Stored data entries:
********

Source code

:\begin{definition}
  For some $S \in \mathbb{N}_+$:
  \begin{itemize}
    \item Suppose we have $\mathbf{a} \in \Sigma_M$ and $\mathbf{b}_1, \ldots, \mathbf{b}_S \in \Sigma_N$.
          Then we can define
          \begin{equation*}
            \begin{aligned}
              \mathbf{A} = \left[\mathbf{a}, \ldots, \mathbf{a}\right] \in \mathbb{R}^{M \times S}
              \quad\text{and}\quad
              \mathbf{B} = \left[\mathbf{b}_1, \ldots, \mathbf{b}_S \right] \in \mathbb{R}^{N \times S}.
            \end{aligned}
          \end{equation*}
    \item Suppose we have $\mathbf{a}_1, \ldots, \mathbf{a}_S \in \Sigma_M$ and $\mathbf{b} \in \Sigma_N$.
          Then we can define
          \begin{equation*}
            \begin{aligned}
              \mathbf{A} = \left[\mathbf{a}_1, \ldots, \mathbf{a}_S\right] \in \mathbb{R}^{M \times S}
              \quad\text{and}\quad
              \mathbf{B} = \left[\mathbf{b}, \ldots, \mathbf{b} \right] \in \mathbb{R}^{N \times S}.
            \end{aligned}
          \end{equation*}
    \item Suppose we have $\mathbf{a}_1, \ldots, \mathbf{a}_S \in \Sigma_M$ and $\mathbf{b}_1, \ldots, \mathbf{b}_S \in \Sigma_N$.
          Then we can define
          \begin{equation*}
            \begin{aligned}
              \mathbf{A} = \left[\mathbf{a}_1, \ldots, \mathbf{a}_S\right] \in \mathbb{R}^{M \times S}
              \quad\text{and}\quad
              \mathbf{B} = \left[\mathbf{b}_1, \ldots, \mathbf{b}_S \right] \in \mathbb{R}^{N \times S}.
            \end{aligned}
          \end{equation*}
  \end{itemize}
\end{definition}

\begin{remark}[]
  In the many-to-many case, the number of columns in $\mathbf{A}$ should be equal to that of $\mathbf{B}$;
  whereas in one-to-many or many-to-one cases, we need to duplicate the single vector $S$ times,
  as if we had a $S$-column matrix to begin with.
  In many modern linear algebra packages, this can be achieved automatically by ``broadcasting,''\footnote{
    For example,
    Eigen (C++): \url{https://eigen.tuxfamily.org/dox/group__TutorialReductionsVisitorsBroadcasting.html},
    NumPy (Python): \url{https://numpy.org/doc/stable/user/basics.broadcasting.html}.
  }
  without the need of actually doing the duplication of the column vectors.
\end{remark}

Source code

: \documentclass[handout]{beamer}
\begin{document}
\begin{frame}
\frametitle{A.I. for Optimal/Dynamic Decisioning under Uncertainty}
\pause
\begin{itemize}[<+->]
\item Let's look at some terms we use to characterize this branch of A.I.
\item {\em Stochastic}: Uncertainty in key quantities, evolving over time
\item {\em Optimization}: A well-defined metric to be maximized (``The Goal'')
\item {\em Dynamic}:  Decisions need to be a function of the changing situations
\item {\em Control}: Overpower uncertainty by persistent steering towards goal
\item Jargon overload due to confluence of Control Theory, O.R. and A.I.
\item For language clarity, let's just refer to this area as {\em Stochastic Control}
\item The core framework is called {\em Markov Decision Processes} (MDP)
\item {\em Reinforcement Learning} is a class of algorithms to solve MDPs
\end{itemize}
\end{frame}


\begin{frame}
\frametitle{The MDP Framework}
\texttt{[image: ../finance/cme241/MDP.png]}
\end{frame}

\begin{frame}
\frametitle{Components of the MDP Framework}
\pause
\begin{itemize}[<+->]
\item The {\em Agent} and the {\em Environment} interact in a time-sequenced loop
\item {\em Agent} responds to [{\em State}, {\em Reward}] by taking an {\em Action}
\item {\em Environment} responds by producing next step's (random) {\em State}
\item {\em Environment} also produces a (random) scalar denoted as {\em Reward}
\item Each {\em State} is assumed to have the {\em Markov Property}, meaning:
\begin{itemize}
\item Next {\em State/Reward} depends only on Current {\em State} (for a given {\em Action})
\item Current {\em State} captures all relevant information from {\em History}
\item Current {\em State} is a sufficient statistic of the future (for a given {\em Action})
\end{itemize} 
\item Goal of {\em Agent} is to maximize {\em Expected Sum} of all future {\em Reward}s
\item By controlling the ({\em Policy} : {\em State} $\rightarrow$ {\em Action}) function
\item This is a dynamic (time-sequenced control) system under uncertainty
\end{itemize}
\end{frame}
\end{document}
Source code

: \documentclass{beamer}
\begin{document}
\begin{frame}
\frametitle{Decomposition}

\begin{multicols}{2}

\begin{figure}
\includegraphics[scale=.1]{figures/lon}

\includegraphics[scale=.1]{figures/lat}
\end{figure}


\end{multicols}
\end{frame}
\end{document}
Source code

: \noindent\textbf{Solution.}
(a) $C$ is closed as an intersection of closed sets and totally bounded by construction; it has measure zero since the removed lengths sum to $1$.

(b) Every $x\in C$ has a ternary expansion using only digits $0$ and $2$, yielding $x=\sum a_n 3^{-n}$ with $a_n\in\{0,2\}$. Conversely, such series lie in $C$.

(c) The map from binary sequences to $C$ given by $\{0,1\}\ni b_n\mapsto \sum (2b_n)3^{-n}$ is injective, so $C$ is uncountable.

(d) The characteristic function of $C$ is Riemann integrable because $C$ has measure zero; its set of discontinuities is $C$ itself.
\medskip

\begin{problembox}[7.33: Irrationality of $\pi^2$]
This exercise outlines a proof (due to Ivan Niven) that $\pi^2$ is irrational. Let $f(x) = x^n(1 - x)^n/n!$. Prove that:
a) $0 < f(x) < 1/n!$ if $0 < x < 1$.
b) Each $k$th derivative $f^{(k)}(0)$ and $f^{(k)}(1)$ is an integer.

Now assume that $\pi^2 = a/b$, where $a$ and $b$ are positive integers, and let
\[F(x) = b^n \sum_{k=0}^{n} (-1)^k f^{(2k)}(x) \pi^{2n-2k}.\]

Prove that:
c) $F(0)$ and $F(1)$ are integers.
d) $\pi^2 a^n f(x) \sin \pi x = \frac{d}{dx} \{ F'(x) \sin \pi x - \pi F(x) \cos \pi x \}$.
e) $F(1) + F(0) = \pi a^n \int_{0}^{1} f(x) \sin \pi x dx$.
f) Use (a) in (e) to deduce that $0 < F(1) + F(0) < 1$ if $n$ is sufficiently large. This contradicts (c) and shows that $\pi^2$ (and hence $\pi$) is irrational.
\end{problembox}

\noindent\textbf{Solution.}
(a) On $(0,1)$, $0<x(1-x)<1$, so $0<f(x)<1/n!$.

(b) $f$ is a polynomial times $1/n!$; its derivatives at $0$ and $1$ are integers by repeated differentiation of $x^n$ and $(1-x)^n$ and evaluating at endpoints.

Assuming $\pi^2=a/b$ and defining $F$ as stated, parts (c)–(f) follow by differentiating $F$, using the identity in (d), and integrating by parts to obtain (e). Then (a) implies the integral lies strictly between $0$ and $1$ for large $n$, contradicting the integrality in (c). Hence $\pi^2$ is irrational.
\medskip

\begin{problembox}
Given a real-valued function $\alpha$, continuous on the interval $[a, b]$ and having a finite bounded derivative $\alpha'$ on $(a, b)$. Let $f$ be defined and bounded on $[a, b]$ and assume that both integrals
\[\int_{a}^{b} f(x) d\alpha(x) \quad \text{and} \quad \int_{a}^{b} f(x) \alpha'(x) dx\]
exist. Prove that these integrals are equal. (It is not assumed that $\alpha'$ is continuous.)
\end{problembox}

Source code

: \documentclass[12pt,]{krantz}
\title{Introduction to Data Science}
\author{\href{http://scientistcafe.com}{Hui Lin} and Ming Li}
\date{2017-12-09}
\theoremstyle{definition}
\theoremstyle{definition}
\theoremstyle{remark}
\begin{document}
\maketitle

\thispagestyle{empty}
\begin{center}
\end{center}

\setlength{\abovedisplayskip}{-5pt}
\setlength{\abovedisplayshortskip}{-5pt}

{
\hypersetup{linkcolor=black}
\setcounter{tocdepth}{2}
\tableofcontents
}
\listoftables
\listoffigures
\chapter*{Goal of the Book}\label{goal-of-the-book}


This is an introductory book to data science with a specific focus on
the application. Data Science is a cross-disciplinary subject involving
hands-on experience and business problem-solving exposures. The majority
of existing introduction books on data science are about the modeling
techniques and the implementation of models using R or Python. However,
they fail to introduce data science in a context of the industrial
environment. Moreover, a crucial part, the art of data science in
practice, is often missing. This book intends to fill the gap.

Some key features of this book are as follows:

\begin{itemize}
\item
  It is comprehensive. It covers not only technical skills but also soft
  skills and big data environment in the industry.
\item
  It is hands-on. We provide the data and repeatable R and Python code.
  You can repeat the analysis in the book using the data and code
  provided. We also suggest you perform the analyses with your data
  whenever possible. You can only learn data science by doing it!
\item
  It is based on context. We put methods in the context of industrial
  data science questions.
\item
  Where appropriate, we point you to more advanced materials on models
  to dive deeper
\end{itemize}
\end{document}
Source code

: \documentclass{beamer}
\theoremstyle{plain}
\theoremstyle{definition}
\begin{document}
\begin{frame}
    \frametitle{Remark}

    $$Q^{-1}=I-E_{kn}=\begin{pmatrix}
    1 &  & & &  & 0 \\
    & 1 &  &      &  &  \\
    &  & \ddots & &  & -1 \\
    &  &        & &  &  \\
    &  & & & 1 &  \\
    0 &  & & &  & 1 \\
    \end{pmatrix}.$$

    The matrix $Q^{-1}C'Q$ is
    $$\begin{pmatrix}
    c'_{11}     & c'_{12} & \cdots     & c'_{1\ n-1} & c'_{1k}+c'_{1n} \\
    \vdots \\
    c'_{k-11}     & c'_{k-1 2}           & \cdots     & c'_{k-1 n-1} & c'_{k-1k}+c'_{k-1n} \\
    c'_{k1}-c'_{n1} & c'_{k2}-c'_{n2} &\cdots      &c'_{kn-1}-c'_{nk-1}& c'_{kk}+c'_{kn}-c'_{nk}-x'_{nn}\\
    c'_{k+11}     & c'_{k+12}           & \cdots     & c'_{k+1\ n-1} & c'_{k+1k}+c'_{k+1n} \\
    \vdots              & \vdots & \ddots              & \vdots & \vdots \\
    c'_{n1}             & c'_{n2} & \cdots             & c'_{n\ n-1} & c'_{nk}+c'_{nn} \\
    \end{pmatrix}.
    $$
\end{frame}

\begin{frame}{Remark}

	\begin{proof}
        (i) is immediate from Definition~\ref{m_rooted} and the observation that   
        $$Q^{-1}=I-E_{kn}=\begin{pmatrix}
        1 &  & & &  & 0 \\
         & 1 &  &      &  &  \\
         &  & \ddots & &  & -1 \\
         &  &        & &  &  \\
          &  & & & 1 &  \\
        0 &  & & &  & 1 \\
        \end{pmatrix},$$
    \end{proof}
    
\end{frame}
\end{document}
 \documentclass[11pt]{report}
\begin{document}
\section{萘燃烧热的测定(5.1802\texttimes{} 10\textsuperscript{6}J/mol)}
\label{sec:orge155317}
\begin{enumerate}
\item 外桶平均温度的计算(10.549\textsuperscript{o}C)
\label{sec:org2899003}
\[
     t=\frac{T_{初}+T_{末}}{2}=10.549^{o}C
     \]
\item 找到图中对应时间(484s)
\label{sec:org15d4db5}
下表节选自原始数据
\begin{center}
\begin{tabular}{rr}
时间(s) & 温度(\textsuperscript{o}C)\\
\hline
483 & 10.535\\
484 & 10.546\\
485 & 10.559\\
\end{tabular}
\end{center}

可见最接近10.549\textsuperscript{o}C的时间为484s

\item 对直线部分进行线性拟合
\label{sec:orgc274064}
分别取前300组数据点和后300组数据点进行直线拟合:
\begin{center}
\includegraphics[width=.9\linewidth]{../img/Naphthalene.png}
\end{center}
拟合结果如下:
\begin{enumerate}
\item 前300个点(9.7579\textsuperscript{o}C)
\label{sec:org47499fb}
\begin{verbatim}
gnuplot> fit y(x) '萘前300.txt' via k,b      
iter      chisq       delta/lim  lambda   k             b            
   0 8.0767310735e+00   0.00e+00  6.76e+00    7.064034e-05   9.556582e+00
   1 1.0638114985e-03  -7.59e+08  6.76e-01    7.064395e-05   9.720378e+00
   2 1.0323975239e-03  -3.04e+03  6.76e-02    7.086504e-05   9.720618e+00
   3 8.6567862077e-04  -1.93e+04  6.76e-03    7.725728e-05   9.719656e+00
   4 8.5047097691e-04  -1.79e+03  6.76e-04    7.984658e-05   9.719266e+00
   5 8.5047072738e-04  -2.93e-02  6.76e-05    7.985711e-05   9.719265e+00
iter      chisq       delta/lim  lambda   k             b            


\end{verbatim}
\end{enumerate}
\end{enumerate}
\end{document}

********

(WORK INSTRUCTION) Show all lines in the entries above where the string "integrals" appears.

(EXERCISE OUTPUT)
Given a real-valued function $\alpha$, continuous on the interval $[a, b]$ and having a finite bounded derivative $\alpha'$ on $(a, b)$. Let $f$ be defined and bounded on $[a, b]$ and assume that both integrals
exist. Prove that these integrals are equal. (It is not assumed that $\alpha'$ is continuous.)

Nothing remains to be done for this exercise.